Surveys are showing that the landslide victory which the Scottish National Party (SNP) had in the nation's 2015 general election could be eroded this time, with a recent one by pollster YouGov giving SNP 42 per cent of the vote share, while the Tories have 29 per cent.
SCOTLAND VOTES AGAIN
POPULATION: 5.4 million
NUMBER OF VOTERS: 3.92 million
NUMBER OF SEATS IN UK PARLIAMENT: 59 out of 650
NUMBER OF SEATS BY POLITICAL PARTIES IN THE LAST FIVE GENERAL ELECTIONS
1997: 56 Labour; 10 Liberal Democrats; 6 Scottish National Party (SNP); 0 Conservatives
2001: 56 Labour; 10 Liberal Democrats; 5 SNP; 1 Conservatives
2005: 41 Labour; 11 Liberal Democrats; 6 SNP; 1 Conservatives
2010: 41 Labour; 11 Liberal Democrats; 6 SNP; 1 Conservatives
2015: 56 SNP; 1 Labour; 1 Liberal Democrats; 1 Conservatives
VOTING INTENTION POLL FOR THURSDAY'S GENERAL ELECTION: 42% SNP; 29% Conservatives; 19% Labour; 6% Liberal Democrats; 3% Other (Source: YouGov from May 15-18)
VOTING INTENTION POLL FOR SECOND INDEPENDENCE REFERENDUM: 50% no to independence; 42% yes to independence; 8% don't know (Sources: Survation, Panelbase, YouGov, TNS-BMRB, Ipsos Mori, BMG Research, June 2)
Trailing the two parties is Labour at 19 per cent.
Two years ago, SNP took a stunning 50 per cent of the vote share, sweeping 56 of the 59 parliamentary seats in Westminster and leaving its political rivals Labour, the Liberal Democrats and the Tories with just one seat each.
But there are signs that this love for the nationalist party has turned a little sour for some, who have become increasingly annoyed at party leader Nicola Sturgeon's insistence on a second independence referendum.
"There's a strong anti-SNP feeling in the area," said Mr William Steward, 65, a retired teacher who lives in Edinburgh South.
"There's a strong feeling that her main ambition in life is to get independence. That's what she's concentrating on and she's not spending as much time as she should on governing the country, dealing with education and health and other problems we have."

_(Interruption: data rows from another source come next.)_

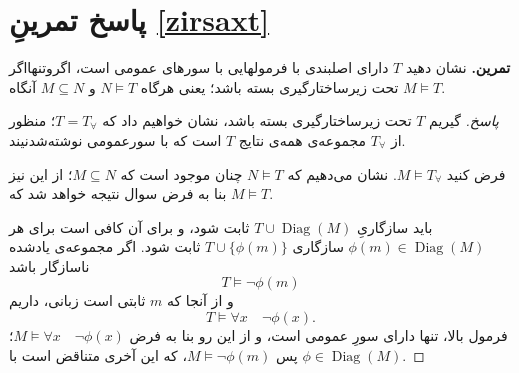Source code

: \documentclass[12pt,a4paper]{report}
\theoremstyle{colorhead}
\DeclareMathOperator{\diag}{Diag}
\begin{document}
\section{پاسخ تمرینِ
\ref{zirsaxt}}
\textbf{تمرین.}
نشان دهید 
$T$
دارای اصلبندی با فرمولهایی با سورهای عمومی است، اگروتنهااگر تحت زیرساختارگیری بسته باشد؛ یعنی
هرگاه
$N\models T$
و
$M\subseteq N$
آنگاه
$M\models T$.
\begin{proof}[پاسخ]
گیریم 
$T$
تحت زیرساختارگیری بسته باشد، نشان خواهیم داد که
$T=T_\forall$؛
منظور از
$T_\forall$
مجموعه‌ی همه‌ی نتایج $T$
است که با سورعمومی نوشته‌شدنیند.
\par 
فرض کنید
$M\models T_\forall$.
نشان می‌دهیم که
$N\models T$
چنان موجود است که
$M\subseteq N$؛
از این نیز بنا به فرض سوال نتیجه خواهد شد که
$M\models T$.
\par 
باید سازگاریِ
$T\cup \diag(M)$
ثابت شود، و برای آن کافی است برای هر
$\phi(m)\in \diag(M)$
سازگاری 
$T\cup \{\phi(m)\}$
ثابت شود. اگر مجموعه‌ی یادشده ناسازگار باشد
\[
T\models \neg \phi(m)
\]
و از آنجا که
$m$
ثابتی است زبانی، داریم
\[
T\models \forall x \quad \neg \phi(x).
\]
فرمول بالا، تنها دارای سورِ عمومی است، و از این رو بنا به فرض
$M\models \forall x\quad \neg \phi(x)$؛
پس
$M\models \neg \phi(m)$،
که این آخری متناقض است با 
$\phi\in \diag(M)$.
\end{proof}
\pagebreak
\end{document}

He has cast a postal vote for incumbent MP Ian Murray, who is hanging on to the last Labour seat in Scotland after his party - once a dominant force - was destroyed by SNP in the last election, losing 40 of the 41 seats it held.
The worry for SNP is that those who oppose independence - 55.3 per cent who voted no in the 2014 referendum - will give their vote tactically to the unionist parties.

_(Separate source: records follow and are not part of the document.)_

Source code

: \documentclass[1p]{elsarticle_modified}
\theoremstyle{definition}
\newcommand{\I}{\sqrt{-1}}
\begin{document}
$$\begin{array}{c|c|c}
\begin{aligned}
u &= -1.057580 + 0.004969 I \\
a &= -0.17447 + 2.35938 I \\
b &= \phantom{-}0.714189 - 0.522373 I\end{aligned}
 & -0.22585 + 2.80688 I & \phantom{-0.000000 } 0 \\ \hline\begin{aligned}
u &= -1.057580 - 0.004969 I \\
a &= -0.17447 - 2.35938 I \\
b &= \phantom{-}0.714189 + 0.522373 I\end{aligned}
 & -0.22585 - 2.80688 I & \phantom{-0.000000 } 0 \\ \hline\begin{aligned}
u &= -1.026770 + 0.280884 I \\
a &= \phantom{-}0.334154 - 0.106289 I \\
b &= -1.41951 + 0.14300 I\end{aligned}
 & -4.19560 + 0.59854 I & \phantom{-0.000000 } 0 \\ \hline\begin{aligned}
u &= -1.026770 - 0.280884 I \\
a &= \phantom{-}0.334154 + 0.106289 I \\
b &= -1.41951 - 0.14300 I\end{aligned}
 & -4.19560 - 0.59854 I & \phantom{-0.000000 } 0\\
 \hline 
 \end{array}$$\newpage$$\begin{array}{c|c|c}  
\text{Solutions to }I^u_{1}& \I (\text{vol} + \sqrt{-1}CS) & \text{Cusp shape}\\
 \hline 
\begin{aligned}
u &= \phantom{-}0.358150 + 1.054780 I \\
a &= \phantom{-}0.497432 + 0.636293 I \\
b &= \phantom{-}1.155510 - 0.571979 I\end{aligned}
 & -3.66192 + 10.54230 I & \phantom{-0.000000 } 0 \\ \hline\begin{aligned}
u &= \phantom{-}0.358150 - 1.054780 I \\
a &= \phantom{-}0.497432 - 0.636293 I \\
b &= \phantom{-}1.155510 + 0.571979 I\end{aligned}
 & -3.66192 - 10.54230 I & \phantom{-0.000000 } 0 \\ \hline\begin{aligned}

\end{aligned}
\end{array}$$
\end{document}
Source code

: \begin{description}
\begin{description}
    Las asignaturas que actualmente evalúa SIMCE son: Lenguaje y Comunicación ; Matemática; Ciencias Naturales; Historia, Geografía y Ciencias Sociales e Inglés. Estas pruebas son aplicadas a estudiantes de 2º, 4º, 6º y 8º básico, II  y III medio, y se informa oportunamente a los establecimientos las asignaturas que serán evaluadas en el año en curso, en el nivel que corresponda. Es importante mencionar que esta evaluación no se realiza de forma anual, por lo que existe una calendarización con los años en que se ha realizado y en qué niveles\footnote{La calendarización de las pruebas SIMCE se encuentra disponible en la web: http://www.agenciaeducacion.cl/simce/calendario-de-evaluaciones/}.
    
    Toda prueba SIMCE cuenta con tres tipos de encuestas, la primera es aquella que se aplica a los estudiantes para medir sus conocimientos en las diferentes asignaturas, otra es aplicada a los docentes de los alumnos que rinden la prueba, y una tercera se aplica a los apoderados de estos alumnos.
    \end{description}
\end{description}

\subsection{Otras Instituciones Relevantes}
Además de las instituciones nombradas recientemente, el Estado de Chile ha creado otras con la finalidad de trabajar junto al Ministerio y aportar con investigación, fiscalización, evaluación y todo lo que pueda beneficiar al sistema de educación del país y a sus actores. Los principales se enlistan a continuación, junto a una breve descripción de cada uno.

Indeed, the Scottish Conservatives' agenda in the north is unabashedly "to stop indyref2", as their banners and posters declare.
Already, pundits and the press are talking about a Tory resurgence in Scotland, after the party more than doubled its vote from 2012 in the recent local council elections.
Projections show SNP to be on shaky ground in a few areas, including Aberdeen South where Mrs May, who resumed her campaigning yesterday after suspending it over the London Bridge terror attack, recently visited.
If the Tories are lucky, they could take 11 seats from SNP.
"I think if there was another independence vote, there would be even fewer people now who would vote for it," said Ms Ione Gilmour, 57, a carer for the elderly who lives in Ellon near Aberdeen.
"It's done. The outcome was no. People wanted to stay in the United Kingdom.
"You just got to accept it. It's always been a united kingdom."
Yet, Ms Gilmour will support SNP, as she has done all her life.
"I never liked the Tories. I feel they are for the well-off people and Labour is for working-class people, but they get the country into masses of debt. Because I live in Scotland, Scotland's interest should come first."
Mr Gordon Sinclair, 60, a former marketing manager for a disability employment placement provider, voted for independence, but was also among the 48 per cent of Scottish voters who wanted to leave the European Union.
"I don't trust Theresa May to take us out of Brexit because I really think she'll come back with no deal," said the staunch SNP supporter.